▶ Dataset records
════════

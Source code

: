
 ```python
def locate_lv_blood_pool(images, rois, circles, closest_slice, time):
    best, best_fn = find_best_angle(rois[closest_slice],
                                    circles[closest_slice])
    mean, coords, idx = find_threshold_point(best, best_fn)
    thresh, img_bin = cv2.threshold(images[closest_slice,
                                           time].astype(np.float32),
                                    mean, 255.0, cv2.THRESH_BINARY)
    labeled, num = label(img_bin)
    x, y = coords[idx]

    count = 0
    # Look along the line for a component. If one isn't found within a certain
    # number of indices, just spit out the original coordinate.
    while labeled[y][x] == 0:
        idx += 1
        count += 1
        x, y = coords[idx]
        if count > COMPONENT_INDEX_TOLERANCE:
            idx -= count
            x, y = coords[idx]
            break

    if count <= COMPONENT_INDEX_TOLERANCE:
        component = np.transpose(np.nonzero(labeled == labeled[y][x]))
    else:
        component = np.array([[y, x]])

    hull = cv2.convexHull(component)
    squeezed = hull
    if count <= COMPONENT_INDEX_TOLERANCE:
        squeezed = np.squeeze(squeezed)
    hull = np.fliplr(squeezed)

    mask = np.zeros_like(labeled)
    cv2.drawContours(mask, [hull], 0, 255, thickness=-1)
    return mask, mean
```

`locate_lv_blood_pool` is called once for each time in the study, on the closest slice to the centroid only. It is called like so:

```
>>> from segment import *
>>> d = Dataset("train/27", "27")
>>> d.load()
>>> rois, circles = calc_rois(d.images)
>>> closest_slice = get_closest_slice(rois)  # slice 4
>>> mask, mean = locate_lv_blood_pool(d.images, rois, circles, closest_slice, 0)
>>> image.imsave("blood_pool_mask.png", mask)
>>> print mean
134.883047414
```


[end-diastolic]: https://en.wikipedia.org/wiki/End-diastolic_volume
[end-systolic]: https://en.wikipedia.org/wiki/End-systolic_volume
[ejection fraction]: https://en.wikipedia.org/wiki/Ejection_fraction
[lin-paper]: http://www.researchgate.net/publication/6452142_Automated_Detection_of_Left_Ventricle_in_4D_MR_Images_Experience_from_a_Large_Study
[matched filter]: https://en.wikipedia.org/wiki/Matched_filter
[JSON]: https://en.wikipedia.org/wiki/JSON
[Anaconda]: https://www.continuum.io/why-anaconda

════════

▶ Description of the task
Your task is to output the full set of records exactly as presented.

▶ Exercise response
Source code

:
 ```python
def locate_lv_blood_pool(images, rois, circles, closest_slice, time):
    best, best_fn = find_best_angle(rois[closest_slice],
                                    circles[closest_slice])
    mean, coords, idx = find_threshold_point(best, best_fn)
    thresh, img_bin = cv2.threshold(images[closest_slice,
                                           time].astype(np.float32),
                                    mean, 255.0, cv2.THRESH_BINARY)
    labeled, num = label(img_bin)
    x, y = coords[idx]

    count = 0
    # Look along the line for a component. If one isn't found within a certain
    # number of indices, just spit out the original coordinate.
    while labeled[y][x] == 0:
        idx += 1
        count += 1
        x, y = coords[idx]
        if count > COMPONENT_INDEX_TOLERANCE:
            idx -= count
            x, y = coords[idx]
            break

    if count <= COMPONENT_INDEX_TOLERANCE:
        component = np.transpose(np.nonzero(labeled == labeled[y][x]))
    else:
        component = np.array([[y, x]])

    hull = cv2.convexHull(component)
    squeezed = hull
    if count <= COMPONENT_INDEX_TOLERANCE:
        squeezed = np.squeeze(squeezed)
    hull = np.fliplr(squeezed)

    mask = np.zeros_like(labeled)
    cv2.drawContours(mask, [hull], 0, 255, thickness=-1)
    return mask, mean
```

`locate_lv_blood_pool` is called once for each time in the study, on the closest slice to the centroid only. It is called like so:

```
>>> from segment import *
>>> d = Dataset("train/27", "27")
>>> d.load()
>>> rois, circles = calc_rois(d.images)
>>> closest_slice = get_closest_slice(rois)  # slice 4
>>> mask, mean = locate_lv_blood_pool(d.images, rois, circles, closest_slice, 0)
>>> image.imsave("blood_pool_mask.png", mask)
>>> print mean
134.883047414
```


[end-diastolic]: https://en.wikipedia.org/wiki/End-diastolic_volume
[end-systolic]: https://en.wikipedia.org/wiki/End-systolic_volume
[ejection fraction]: https://en.wikipedia.org/wiki/Ejection_fraction
[lin-paper]: http://www.researchgate.net/publication/6452142_Automated_Detection_of_Left_Ventricle_in_4D_MR_Images_Experience_from_a_Large_Study
[matched filter]: https://en.wikipedia.org/wiki/Matched_filter
[JSON]: https://en.wikipedia.org/wiki/JSON
[Anaconda]: https://www.continuum.io/why-anaconda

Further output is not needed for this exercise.